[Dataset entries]
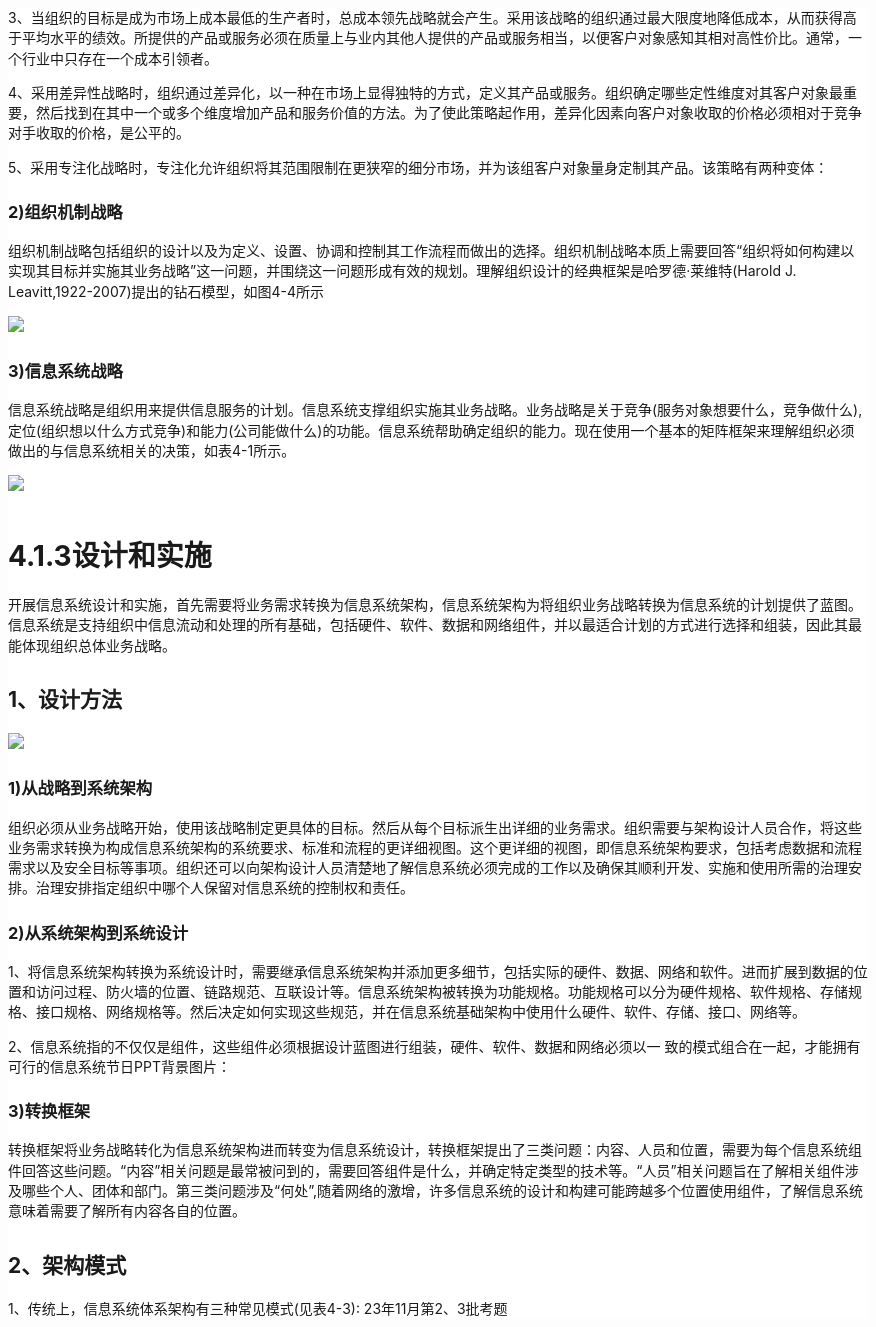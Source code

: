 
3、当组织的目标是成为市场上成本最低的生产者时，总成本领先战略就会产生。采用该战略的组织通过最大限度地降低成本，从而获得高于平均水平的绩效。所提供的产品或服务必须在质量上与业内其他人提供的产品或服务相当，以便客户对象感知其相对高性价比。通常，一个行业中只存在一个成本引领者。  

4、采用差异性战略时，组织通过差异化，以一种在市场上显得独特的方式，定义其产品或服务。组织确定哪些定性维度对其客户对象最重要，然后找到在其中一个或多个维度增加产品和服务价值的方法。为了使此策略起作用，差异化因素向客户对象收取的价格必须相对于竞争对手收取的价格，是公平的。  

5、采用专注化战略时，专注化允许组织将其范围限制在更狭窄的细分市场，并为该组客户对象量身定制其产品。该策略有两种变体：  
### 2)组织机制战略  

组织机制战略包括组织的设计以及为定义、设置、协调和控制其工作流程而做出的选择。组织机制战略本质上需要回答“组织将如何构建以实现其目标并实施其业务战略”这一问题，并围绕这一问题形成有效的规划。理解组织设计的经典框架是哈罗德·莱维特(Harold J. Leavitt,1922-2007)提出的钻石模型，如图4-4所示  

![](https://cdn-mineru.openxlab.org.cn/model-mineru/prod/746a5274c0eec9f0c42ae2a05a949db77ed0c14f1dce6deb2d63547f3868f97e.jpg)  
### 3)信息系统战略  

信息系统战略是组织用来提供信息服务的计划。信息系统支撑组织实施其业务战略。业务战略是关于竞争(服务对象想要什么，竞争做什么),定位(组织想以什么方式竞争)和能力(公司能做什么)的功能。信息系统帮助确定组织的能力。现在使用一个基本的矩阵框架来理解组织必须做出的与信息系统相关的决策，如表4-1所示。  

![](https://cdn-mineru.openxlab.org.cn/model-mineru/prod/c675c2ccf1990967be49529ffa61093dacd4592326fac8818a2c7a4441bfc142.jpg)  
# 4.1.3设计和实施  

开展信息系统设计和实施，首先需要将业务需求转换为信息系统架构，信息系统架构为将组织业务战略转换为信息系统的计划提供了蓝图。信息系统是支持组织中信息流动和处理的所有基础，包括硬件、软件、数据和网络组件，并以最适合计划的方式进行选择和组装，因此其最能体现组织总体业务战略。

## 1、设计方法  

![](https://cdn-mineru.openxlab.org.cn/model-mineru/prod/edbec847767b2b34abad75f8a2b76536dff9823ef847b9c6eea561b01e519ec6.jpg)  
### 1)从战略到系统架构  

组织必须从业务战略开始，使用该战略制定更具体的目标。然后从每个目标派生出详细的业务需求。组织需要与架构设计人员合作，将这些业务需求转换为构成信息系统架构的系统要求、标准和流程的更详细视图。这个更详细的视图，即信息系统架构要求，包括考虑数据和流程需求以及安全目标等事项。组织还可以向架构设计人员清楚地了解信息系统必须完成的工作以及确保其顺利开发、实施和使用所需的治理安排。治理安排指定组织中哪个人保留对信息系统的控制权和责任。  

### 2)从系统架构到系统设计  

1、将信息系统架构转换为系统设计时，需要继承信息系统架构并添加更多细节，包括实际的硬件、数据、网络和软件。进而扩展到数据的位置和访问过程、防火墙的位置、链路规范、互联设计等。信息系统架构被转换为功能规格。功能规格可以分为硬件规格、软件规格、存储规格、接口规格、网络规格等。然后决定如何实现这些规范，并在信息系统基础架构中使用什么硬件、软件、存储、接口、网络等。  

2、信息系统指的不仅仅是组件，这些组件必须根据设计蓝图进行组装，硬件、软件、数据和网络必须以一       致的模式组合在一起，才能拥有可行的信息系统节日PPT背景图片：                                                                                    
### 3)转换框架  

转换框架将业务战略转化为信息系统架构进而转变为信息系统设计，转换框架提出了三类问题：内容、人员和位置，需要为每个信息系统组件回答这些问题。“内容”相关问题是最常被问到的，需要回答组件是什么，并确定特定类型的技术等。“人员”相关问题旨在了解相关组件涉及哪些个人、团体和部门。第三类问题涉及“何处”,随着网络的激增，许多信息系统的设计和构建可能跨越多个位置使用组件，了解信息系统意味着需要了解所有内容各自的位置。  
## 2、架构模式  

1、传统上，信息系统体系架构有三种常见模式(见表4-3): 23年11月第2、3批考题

==

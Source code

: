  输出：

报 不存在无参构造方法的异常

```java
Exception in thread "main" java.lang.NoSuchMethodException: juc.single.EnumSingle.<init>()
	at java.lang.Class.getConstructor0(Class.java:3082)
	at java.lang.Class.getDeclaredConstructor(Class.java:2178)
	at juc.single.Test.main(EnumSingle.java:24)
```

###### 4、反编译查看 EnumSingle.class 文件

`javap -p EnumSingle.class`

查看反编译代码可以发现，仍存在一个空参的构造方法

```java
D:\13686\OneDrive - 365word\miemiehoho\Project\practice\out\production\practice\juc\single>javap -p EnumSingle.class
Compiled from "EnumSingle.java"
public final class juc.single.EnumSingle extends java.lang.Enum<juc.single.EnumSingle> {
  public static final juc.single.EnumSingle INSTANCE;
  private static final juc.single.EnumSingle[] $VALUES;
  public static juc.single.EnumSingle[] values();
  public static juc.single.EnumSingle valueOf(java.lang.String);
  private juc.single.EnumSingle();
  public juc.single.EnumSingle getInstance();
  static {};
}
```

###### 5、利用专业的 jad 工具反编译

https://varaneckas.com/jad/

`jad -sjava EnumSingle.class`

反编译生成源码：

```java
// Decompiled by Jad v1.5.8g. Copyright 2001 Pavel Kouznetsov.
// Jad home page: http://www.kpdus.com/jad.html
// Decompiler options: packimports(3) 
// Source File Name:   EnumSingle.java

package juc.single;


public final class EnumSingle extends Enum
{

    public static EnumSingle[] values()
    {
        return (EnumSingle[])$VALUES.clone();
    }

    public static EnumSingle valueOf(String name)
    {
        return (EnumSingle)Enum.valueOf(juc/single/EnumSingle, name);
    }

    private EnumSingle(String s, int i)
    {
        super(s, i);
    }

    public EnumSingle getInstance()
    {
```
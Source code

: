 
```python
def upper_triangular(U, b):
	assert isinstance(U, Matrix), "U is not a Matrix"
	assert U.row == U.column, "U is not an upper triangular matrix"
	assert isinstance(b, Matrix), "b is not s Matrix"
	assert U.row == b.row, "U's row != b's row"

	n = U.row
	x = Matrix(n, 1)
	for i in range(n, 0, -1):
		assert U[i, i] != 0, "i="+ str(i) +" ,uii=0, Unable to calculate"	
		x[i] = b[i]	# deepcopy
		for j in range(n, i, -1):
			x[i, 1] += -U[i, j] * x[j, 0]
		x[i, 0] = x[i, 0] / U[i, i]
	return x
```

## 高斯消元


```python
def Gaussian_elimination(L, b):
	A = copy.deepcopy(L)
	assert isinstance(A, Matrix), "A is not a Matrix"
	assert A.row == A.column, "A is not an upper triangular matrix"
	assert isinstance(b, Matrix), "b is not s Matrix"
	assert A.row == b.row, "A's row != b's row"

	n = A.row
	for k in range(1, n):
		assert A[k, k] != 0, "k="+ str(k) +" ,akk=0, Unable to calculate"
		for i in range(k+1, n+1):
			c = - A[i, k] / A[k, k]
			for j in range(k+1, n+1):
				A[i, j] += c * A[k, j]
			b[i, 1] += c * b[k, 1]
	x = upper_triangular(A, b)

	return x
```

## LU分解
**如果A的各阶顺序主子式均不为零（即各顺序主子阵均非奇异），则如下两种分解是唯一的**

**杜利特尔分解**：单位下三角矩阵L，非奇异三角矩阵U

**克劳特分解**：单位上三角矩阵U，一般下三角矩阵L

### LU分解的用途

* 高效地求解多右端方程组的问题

◆ Task directions
Look above for the line with "### 2)从系统架构到系统设计" and the line with "1、传统上，信息系统体系架构"; transcribe both and all lines in between, exactly, and nothing else.

◆ Solution to this problem
### 2)从系统架构到系统设计  

1、将信息系统架构转换为系统设计时，需要继承信息系统架构并添加更多细节，包括实际的硬件、数据、网络和软件。进而扩展到数据的位置和访问过程、防火墙的位置、链路规范、互联设计等。信息系统架构被转换为功能规格。功能规格可以分为硬件规格、软件规格、存储规格、接口规格、网络规格等。然后决定如何实现这些规范，并在信息系统基础架构中使用什么硬件、软件、存储、接口、网络等。  

2、信息系统指的不仅仅是组件，这些组件必须根据设计蓝图进行组装，硬件、软件、数据和网络必须以一       致的模式组合在一起，才能拥有可行的信息系统节日PPT背景图片：                                                                                    
### 3)转换框架  

转换框架将业务战略转化为信息系统架构进而转变为信息系统设计，转换框架提出了三类问题：内容、人员和位置，需要为每个信息系统组件回答这些问题。“内容”相关问题是最常被问到的，需要回答组件是什么，并确定特定类型的技术等。“人员”相关问题旨在了解相关组件涉及哪些个人、团体和部门。第三类问题涉及“何处”,随着网络的激增，许多信息系统的设计和构建可能跨越多个位置使用组件，了解信息系统意味着需要了解所有内容各自的位置。  
## 2、架构模式  

1、传统上，信息系统体系架构有三种常见模式(见表4-3): 23年11月第2、3批考题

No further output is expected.